■ ASSIGNED TASK: In the entries below, filter for the word "быть" and copy every matching line.

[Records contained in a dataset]

+--

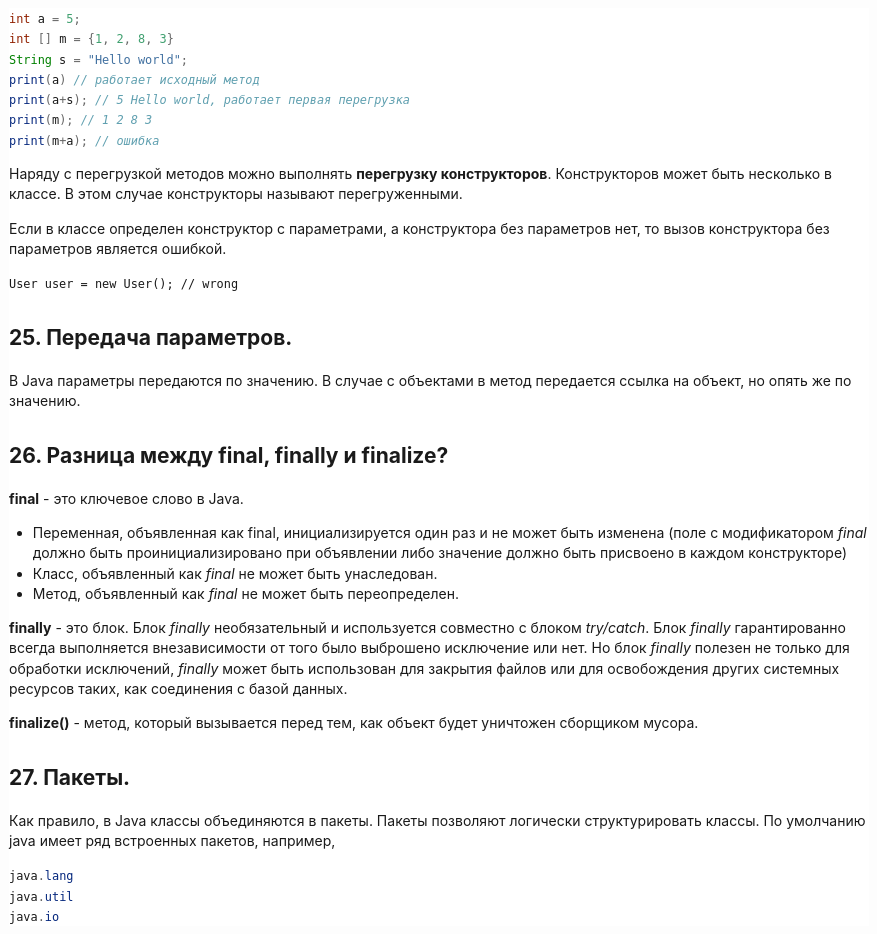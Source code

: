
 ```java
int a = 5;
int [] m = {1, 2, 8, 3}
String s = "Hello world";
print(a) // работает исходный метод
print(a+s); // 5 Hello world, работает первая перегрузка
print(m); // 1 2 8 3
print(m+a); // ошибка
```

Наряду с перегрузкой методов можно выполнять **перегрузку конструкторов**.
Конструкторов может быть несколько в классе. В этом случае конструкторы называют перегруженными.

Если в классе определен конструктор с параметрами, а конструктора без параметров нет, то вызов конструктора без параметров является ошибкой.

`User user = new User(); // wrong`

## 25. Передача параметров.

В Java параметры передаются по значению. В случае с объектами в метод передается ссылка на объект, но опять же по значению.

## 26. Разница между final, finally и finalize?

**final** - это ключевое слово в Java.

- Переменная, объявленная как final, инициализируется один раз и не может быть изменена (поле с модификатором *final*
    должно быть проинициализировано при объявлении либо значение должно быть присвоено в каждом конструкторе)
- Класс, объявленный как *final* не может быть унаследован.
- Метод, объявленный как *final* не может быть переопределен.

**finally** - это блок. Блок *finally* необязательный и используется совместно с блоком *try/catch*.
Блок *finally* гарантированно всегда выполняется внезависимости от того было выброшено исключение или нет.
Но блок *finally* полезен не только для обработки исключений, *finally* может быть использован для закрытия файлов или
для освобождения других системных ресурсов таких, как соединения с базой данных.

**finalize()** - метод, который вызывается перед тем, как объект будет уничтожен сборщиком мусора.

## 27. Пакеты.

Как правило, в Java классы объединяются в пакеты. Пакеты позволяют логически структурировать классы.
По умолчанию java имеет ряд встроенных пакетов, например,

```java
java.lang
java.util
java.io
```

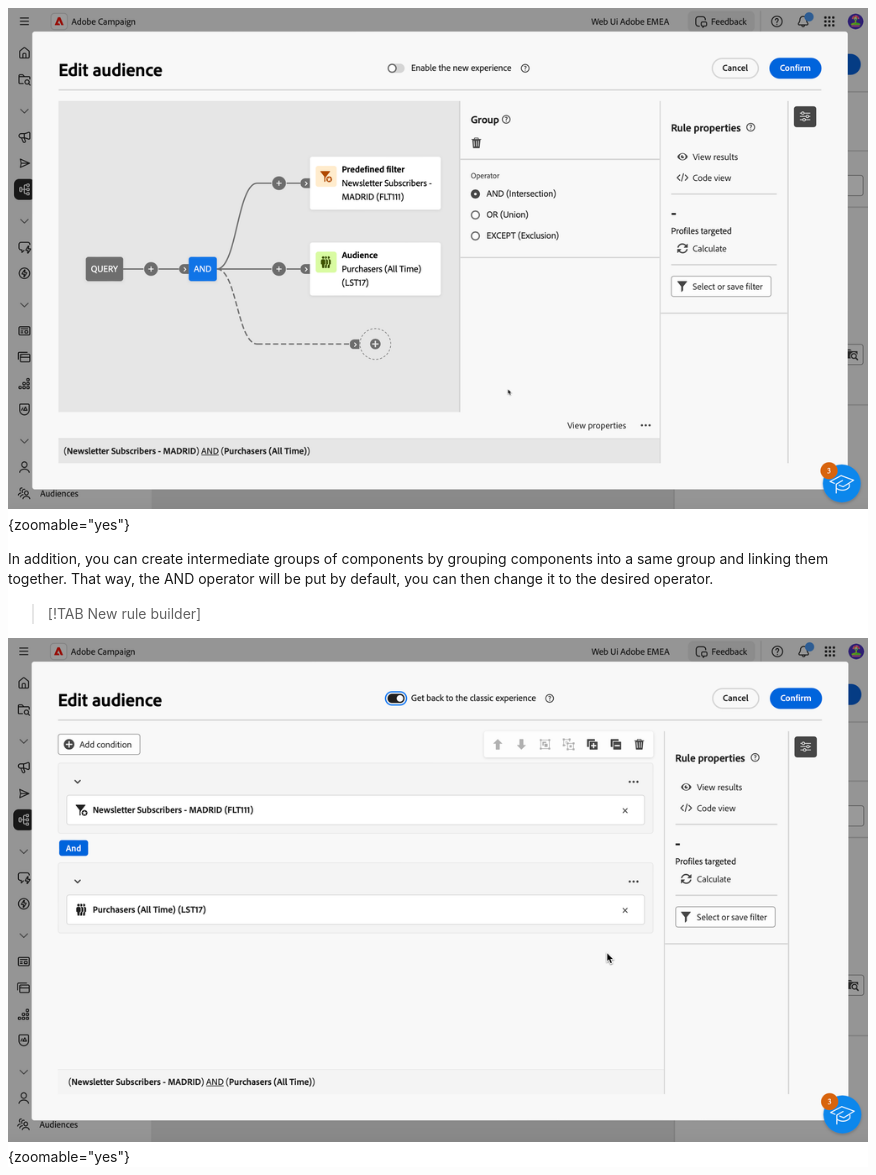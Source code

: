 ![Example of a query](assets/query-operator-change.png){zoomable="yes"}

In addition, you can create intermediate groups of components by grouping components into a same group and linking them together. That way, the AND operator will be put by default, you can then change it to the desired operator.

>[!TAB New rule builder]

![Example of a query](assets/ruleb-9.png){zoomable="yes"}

+--

■ RESPONSE BOX:
Конструкторов может быть несколько в классе. В этом случае конструкторы называют перегруженными.
- Переменная, объявленная как final, инициализируется один раз и не может быть изменена (поле с модификатором *final*
    должно быть проинициализировано при объявлении либо значение должно быть присвоено в каждом конструкторе)
- Класс, объявленный как *final* не может быть унаследован.
- Метод, объявленный как *final* не может быть переопределен.
Но блок *finally* полезен не только для обработки исключений, *finally* может быть использован для закрытия файлов или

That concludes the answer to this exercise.